= Beginning of Section =
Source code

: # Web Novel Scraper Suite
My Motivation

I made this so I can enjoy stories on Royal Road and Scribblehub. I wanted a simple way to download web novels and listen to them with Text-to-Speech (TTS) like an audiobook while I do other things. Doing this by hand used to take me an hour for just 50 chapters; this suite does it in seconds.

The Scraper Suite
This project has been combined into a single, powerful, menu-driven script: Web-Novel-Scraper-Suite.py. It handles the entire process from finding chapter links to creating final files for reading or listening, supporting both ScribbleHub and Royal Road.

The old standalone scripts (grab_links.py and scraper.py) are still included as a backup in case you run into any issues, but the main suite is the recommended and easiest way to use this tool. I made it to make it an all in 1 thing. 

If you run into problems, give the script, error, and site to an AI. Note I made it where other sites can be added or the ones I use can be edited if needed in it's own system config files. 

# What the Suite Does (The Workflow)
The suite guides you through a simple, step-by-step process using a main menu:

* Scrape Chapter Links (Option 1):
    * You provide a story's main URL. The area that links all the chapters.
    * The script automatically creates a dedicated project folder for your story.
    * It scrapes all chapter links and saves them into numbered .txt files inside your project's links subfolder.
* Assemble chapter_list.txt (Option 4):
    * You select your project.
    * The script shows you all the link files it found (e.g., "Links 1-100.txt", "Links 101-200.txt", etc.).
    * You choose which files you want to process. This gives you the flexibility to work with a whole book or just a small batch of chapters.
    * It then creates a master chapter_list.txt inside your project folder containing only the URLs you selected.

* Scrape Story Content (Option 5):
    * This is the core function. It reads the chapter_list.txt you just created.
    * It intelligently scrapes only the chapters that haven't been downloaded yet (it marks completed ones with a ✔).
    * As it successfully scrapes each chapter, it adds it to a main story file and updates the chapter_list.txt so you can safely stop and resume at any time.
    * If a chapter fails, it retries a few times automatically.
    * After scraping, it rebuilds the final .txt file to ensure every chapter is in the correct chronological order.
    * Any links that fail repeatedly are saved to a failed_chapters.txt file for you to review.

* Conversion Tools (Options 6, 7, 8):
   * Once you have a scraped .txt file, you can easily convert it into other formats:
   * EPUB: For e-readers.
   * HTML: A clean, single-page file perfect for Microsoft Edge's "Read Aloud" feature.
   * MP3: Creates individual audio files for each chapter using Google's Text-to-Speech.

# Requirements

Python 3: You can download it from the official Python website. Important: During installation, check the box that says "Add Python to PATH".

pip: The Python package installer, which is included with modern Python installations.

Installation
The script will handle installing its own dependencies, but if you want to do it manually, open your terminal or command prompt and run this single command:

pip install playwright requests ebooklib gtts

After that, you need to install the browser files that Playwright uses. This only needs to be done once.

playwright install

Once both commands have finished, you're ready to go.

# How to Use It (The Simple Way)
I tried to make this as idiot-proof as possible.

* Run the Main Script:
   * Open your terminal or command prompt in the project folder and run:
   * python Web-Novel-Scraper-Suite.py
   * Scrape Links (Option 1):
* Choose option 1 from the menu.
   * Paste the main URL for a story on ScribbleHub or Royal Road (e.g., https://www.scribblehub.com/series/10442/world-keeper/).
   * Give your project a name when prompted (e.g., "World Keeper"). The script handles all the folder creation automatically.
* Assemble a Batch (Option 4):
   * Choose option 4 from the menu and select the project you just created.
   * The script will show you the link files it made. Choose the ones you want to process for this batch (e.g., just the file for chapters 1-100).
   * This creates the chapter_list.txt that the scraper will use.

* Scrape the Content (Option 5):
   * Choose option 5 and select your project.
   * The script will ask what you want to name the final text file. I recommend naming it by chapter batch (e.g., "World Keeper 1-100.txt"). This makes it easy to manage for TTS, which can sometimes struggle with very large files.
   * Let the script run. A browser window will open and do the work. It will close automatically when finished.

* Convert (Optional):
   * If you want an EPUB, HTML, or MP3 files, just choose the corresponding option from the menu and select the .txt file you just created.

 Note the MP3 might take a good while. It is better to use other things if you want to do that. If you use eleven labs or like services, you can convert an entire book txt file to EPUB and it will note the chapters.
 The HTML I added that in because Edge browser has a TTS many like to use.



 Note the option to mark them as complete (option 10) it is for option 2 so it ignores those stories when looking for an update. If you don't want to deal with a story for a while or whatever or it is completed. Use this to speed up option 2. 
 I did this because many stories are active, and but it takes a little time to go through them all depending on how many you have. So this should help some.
= End of Section =
» ABOUT THIS EXERCISE
In the entries above, find the line holding "from the menu." and the line holding "and select your project.", then retype exactly those two lines and every line between them, and nothing else.

» OUTPUT BELOW
* Choose option 1 from the menu.
   * Paste the main URL for a story on ScribbleHub or Royal Road (e.g., https://www.scribblehub.com/series/10442/world-keeper/).
   * Give your project a name when prompted (e.g., "World Keeper"). The script handles all the folder creation automatically.
* Assemble a Batch (Option 4):
   * Choose option 4 from the menu and select the project you just created.
   * The script will show you the link files it made. Choose the ones you want to process for this batch (e.g., just the file for chapters 1-100).
   * This creates the chapter_list.txt that the scraper will use.

* Scrape the Content (Option 5):
   * Choose option 5 and select your project.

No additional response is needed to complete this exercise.